• _Problem description_: From the listing below, output only the lines starting at the line that has "- **Git submodule" and ending at the line that has "- **Usage monitoring**: Proactive", exactly as they appear, ends included.
Start of Records for this exercise
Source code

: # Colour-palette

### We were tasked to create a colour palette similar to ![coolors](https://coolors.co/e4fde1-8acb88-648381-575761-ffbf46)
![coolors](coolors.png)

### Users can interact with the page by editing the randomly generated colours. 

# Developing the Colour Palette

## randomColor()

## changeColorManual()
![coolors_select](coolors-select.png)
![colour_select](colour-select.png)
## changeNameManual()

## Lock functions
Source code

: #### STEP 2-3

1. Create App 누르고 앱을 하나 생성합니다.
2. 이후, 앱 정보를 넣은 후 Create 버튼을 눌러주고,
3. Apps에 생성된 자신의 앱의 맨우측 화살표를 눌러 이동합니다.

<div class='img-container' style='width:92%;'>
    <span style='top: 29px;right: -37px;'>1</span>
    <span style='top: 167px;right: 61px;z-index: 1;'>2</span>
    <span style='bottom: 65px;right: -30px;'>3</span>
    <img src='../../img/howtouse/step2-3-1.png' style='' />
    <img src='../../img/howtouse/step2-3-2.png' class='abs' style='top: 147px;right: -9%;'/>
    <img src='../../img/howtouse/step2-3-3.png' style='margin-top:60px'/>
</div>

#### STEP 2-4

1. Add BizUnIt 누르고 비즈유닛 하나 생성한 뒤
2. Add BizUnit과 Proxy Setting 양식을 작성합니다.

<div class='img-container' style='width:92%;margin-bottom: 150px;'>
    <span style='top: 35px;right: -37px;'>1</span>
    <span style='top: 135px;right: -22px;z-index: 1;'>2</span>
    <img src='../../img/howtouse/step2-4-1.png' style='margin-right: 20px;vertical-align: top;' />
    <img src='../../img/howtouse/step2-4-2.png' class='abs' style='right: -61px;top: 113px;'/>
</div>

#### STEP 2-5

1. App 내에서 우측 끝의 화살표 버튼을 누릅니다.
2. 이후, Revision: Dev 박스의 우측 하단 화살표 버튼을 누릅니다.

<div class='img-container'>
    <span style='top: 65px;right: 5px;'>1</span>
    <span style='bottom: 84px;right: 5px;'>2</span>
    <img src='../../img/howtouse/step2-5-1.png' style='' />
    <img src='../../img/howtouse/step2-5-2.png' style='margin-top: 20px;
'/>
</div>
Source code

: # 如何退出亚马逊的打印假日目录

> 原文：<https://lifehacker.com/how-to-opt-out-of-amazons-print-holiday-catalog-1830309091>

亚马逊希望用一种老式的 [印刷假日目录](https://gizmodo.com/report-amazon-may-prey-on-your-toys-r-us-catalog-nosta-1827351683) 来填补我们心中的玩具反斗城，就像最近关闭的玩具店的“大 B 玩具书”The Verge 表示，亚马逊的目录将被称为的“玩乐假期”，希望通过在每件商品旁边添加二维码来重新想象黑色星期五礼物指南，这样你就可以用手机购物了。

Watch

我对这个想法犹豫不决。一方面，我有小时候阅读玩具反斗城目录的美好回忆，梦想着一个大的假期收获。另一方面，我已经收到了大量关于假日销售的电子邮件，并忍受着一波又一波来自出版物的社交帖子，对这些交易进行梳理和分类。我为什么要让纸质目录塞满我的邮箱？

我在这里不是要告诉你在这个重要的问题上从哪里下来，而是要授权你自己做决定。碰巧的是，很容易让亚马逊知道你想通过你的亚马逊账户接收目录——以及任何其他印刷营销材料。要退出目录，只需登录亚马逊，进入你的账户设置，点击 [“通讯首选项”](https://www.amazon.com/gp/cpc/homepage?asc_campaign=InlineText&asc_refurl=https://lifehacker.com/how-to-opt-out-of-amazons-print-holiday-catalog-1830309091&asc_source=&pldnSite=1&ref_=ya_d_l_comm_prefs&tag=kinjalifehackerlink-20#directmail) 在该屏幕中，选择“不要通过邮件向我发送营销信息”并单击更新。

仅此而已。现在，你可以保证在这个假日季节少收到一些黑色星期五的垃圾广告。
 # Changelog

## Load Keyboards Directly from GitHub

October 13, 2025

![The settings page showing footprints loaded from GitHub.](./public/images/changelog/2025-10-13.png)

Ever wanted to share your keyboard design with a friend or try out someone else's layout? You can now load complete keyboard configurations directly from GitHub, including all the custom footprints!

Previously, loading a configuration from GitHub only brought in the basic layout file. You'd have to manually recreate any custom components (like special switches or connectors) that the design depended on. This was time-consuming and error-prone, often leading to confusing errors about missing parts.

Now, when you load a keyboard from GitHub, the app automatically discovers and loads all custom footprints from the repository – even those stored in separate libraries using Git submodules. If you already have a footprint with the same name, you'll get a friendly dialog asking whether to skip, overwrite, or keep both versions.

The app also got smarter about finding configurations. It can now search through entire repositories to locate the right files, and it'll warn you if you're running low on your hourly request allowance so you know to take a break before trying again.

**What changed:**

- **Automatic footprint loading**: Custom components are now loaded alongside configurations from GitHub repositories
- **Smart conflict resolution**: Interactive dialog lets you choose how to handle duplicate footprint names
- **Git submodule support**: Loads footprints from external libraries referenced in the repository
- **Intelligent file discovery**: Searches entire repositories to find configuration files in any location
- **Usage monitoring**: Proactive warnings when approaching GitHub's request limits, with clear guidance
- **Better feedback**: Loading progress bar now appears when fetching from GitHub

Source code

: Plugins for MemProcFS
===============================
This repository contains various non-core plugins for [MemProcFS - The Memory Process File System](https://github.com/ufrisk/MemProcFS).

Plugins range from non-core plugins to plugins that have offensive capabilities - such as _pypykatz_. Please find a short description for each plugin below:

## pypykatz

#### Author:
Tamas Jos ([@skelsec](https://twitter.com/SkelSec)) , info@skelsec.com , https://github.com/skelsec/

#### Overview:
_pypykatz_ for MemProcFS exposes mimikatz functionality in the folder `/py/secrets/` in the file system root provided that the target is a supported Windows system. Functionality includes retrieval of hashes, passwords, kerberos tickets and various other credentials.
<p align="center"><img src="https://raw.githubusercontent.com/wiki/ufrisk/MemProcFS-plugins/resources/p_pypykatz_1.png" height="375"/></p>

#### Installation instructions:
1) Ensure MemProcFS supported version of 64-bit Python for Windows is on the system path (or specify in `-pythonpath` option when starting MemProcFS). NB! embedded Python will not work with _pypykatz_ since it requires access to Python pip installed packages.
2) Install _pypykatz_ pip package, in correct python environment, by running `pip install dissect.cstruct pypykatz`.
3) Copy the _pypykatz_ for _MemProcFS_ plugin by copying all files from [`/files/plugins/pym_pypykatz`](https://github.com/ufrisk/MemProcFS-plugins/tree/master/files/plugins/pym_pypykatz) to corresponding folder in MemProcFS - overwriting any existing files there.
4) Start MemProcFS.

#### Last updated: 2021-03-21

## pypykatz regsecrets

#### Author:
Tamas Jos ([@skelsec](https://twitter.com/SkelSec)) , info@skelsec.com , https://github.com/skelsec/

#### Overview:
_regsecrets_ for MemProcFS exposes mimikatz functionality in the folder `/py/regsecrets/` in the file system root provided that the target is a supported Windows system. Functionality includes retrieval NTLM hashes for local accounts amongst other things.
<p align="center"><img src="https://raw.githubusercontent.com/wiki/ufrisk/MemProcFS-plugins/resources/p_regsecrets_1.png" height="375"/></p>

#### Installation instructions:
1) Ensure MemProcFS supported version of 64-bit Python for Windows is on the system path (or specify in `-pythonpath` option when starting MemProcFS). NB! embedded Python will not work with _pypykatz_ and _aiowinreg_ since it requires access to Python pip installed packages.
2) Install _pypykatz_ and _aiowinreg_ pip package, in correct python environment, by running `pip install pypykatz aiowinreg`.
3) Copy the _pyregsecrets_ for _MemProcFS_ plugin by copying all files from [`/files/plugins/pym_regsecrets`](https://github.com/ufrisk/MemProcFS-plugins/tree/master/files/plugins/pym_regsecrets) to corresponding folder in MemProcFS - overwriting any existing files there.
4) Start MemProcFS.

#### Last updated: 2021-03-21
End of Records for this exercise
• _Output_:
- **Git submodule support**: Loads footprints from external libraries referenced in the repository
- **Intelligent file discovery**: Searches entire repositories to find configuration files in any location
- **Usage monitoring**: Proactive warnings when approaching GitHub's request limits, with clear guidance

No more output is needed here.